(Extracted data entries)

..........

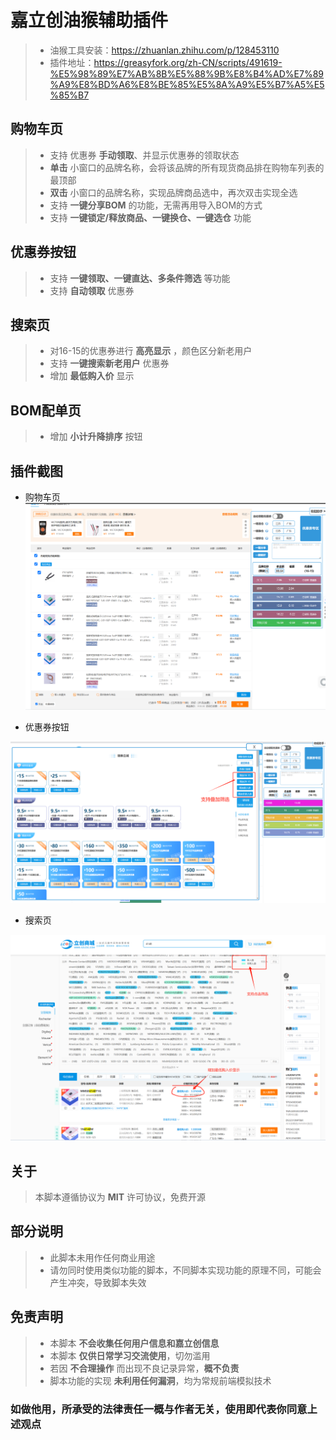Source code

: # 嘉立创油猴辅助插件

> - 油猴工具安装：<https://zhuanlan.zhihu.com/p/128453110>  
> - 插件地址：<https://greasyfork.org/zh-CN/scripts/491619-%E5%98%89%E7%AB%8B%E5%88%9B%E8%B4%AD%E7%89%A9%E8%BD%A6%E8%BE%85%E5%8A%A9%E5%B7%A5%E5%85%B7>

## 购物车页

> - 支持 优惠券 __手动领取__、并显示优惠券的领取状态
> - __单击__ 小窗口的品牌名称，会将该品牌的所有现货商品排在购物车列表的最顶部
> - __双击__ 小窗口的品牌名称，实现品牌商品选中，再次双击实现全选
> - 支持 __一键分享BOM__ 的功能，无需再用导入BOM的方式
> - 支持 __一键锁定/释放商品、一键换仓、一键选仓__ 功能
>

## 优惠券按钮

> - 支持 __一键领取、一键直达、多条件筛选__ 等功能
> - 支持 __自动领取__ 优惠券

## 搜索页

> - 对16-15的优惠券进行 __高亮显示__ ，颜色区分新老用户
> - 支持 __一键搜索新老用户__ 优惠券
> - 增加 __最低购入价__ 显示

## BOM配单页

> - 增加 __小计升降排序__ 按钮

## 插件截图

- 购物车页
![[购物车页](https://cart.szlcsc.com/cart/display.html)](/assets/cart_page_.png)

- 优惠券按钮

![[优惠券页](https://www.szlcsc.com/huodong.html)](/assets/coupon_page_.png)  

- 搜索页

![[搜索页](https://so.szlcsc.com/global.html)](/assets/search_page.png)

## 关于

> 本脚本遵循协议为 __MIT__ 许可协议，免费开源

## 部分说明

> - 此脚本未用作任何商业用途  
> - 请勿同时使用类似功能的脚本，不同脚本实现功能的原理不同，可能会产生冲突，导致脚本失效  

## 免责声明

> - 本脚本 __不会收集任何用户信息和嘉立创信息__  
> - 本脚本 __仅供日常学习交流使用__，切勿滥用  
> - 若因 __不合理操作__ 而出现不良记录异常，__概不负责__  
> - 脚本功能的实现 __未利用任何漏洞__，均为常规前端模拟技术  

### 如做他用，所承受的法律责任一概与作者无关，使用即代表你同意上述观点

..........

Scan the lines above for the word "购物车页", then copy each line that has it.

## 购物车页
- 购物车页
![[购物车页](https://cart.szlcsc.com/cart/display.html)](/assets/cart_page_.png)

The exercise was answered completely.